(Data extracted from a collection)
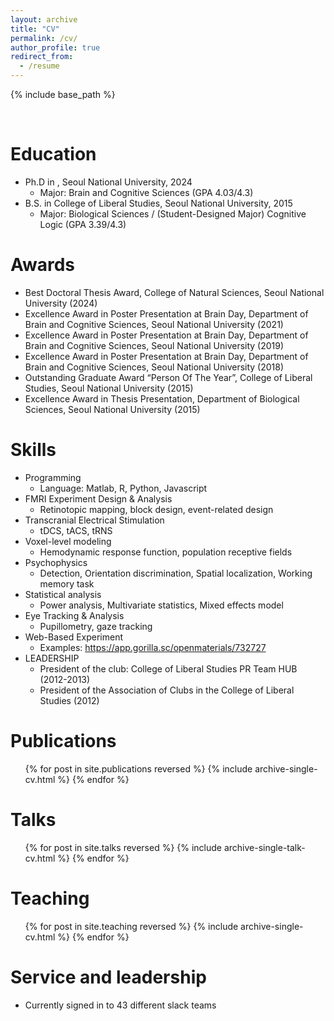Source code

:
 ```yaml
---
layout: archive
title: "CV"
permalink: /cv/
author_profile: true
redirect_from:
  - /resume
---
```


{% include base_path %}

<br>

Education
======
* Ph.D in , Seoul National University, 2024
  * Major: Brain and Cognitive Sciences (GPA 4.03/4.3)
* B.S. in College of Liberal Studies, Seoul National University, 2015
  * Major: Biological Sciences / (Student-Designed Major) Cognitive Logic (GPA 3.39/4.3)

Awards
======
* Best Doctoral Thesis Award, College of Natural Sciences, Seoul National University
(2024)
* Excellence Award in Poster Presentation at Brain Day, Department of Brain and Cognitive Sciences, Seoul National University (2021)
* Excellence Award in Poster Presentation at Brain Day, Department of Brain and Cognitive Sciences, Seoul National University (2019)
* Excellence Award in Poster Presentation at Brain Day, Department of Brain and Cognitive Sciences, Seoul National University (2018)
* Outstanding Graduate Award “Person Of The Year”, College of Liberal Studies, Seoul National University (2015)
* Excellence Award in Thesis Presentation, Department of Biological Sciences, Seoul National University (2015)
  
Skills
======
* Programming
  * Language: Matlab, R, Python, Javascript
* FMRI Experiment Design & Analysis
  * Retinotopic mapping, block design, event-related design
* Transcranial Electrical Stimulation
  * tDCS, tACS, tRNS
* Voxel-level modeling
  * Hemodynamic response function, population receptive fields
* Psychophysics
  * Detection, Orientation discrimination, Spatial localization, Working memory task
* Statistical analysis
  * Power analysis, Multivariate statistics, Mixed effects model
* Eye Tracking & Analysis
  * Pupillometry, gaze tracking
* Web-Based Experiment
  * Examples: https://app.gorilla.sc/openmaterials/732727
* LEADERSHIP
  * President of the club: College of Liberal Studies PR Team HUB (2012-2013)
  * President of the Association of Clubs in the College of Liberal Studies (2012)

Publications
======
  <ul>{% for post in site.publications reversed %}
    {% include archive-single-cv.html %}
  {% endfor %}</ul>
  
Talks
======
  <ul>{% for post in site.talks reversed %}
    {% include archive-single-talk-cv.html  %}
  {% endfor %}</ul>
  
Teaching
======
  <ul>{% for post in site.teaching reversed %}
    {% include archive-single-cv.html %}
  {% endfor %}</ul>
  
Service and leadership
======
* Currently signed in to 43 different slack teams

*Assigned task:* Would you copy out exactly the lines from the one holding "post in site.teaching" through the end of the entries above, both ends included?

*Response below:*
  <ul>{% for post in site.teaching reversed %}
    {% include archive-single-cv.html %}
  {% endfor %}</ul>
  
Service and leadership
======
* Currently signed in to 43 different slack teams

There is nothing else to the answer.